A Botswana Birding Safari : The Kanana Heronry, "One of the most important breeding sites in Southern Africa"
The Kanana Heronry lies in the central region of the Okavango Delta, within the wider floodplains which form the headwaters of the Xudum River and forms part of Ker & Downey Botswana's private Kanana concession making it a great Botswana Birding safari.
The area is typical of this region of the Okavango and comprises of open shallow floodplains covered with a mosaic of Lily pads, Cyperus grasses & assorted floating sedges with small crystal clear channels and pools of open water. Scattered randomly throughout the area are dense 'islands' of varying sizes, covered in Gomoti figs (Ficus verruculosa) mixed with Water Berry trees (Syzygium guineense) & edged by Papyrus reeds (Cyperus papyrus).
These 'islands' are used extensively for both breeding and roosting of several species of birds, with breeding activity starting in mid-July with the arrival of Pink-backed Pelicans, closely followed by the Cormorants, Darters and White Egrets. Thereafter the Marabou storks arrive, followed by Yellow-billed Storks, Sacred Ibis and Grey Herons. In addition to these species, there have been documented sightings of Rufous-bellied Heron’s with fledged chicks and small numbers of Black-crowned Night Herons using the breeding site, though it not been confirmed they are actually breeding within the heronry.
The main breeding locations consist of two main large 'islands' of roughly 10,800 and 20,000 square metres, as well as numerous smaller 'islands' predominantly used by Marabou, Pink-backed Pelican and some Yellow-billed Storks.
A recent visit by researchers to the heronry for the purpose of a survey led them to state, "this heronry is the most dynamic & vibrant heronry that we have ever visited in Botswana" and that "this site is one of the most important breeding sites in Southern Africa."
The researchers estimated at the time of the survey, well in excess of 5,000 birds of ten species were using the heronry for breeding or roosting purposes.
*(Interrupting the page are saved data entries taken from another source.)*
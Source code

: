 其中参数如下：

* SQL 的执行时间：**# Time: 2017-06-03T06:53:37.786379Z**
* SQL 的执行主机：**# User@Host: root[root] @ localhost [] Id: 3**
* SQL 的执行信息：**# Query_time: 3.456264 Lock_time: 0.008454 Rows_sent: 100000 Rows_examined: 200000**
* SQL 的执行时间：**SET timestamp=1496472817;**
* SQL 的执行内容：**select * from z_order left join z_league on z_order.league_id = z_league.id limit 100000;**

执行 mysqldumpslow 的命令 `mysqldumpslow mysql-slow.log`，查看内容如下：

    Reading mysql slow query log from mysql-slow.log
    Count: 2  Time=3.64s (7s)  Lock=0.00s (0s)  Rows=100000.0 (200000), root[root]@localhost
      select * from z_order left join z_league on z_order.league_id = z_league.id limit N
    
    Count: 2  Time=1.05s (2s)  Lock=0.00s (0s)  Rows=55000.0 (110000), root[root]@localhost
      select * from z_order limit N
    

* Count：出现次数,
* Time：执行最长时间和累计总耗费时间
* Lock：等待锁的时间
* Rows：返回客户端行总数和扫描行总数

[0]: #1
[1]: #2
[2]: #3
Of special significance is the breeding presence of the Pink-backed Pelicans and Marabou storks.
Listed below is breakdown of the species identified by researchers at the Kanana Heronry, in their order of conservation importance.
1. Pink-backed Pelicans: Classified as vulnerable in Southern Africa and breeding has been recorded in only a handful of places in Southern Africa.
2. Marabou Storks: Classified as near threatened in Southern Africa. 298 active nest sites were identified. This species has a small breeding population in Southern Africa and this site is probably one of the largest one in the region.
3. Yellow-billed Storks – This species was nesting in several sites throughout the heronry.
4. Sacred Ibis – This species was nesting in small numbers on the larger of the two main large 'islands'
5. Grey Herons – This species was nesting in small numbers in both of the main 'islands.'
6. Western great Egrets
7. Darters: A handful of birds were seen sitting in the dense areas of the two main “Islands”. No sign of any actual breeding could be seen & from what we were advised by the guides we believe that the Darter breeding had been completed for this season.
8. Reed Cormorant: No sign of breeding was noted but each evening, huge numbers of these birds flew into roost.
9. Rufous-bellied Heron
As well as the species noted above, the area is also home to other 'Okavango specials' species including Pels Fishing Owl, Slaty Egret, Lesser Jacana, Greater Swamp Warbler, Chirping Cisticola, Luapula Cisticola, Swamp Boubou, and Hartlaub's Babbler to name but a few.
Ker & Downey Botswana's Code of Conduct:
Having identified the significance of the Kanana Heronry within the southern african region, it is the responsibility of Ker & Downey, as custodians of the concession to ensure the protection of this breeding area. Great care has been taken to identify best guiding practices throughout the company's areas of operation and to educate our guides and guests in the appropriate behaviour when observing animals and birds. However, the unique importance of the heronry required additional attention as nesting sites are extremely susceptible to external pressures. The remote location of the heronry is also fortunate, as visitors are restricted to only Kanana guests, and therefore human interaction is minimal. In addition there are strict speed limits for boats, limits to how close boats can get to the nesting sites and care is taken to keep noise level to a minimum. Nesting birds exhibit obvious stress when disturbed and this can easily lead to a desertion of nests and even chicks. Uncontrolled human interaction is possibly a reason for the decline in the other notable heronry within the Okavango Delta, Gadikwe lagoon in the Moremi Game Reserve.
While it would seem obvious that humans would pose the major threat to such a breeding area, ironically it is more likely that another the large populations of a common resident of the northern Botswana, could pose a more serious problem. Elephant, in the early summer months are partial to feeding on the islands and within the waterways of the Okavango, and probably pose the greatest threat to the site as their destructive feeding activity is extremely disruptive to breeding birds.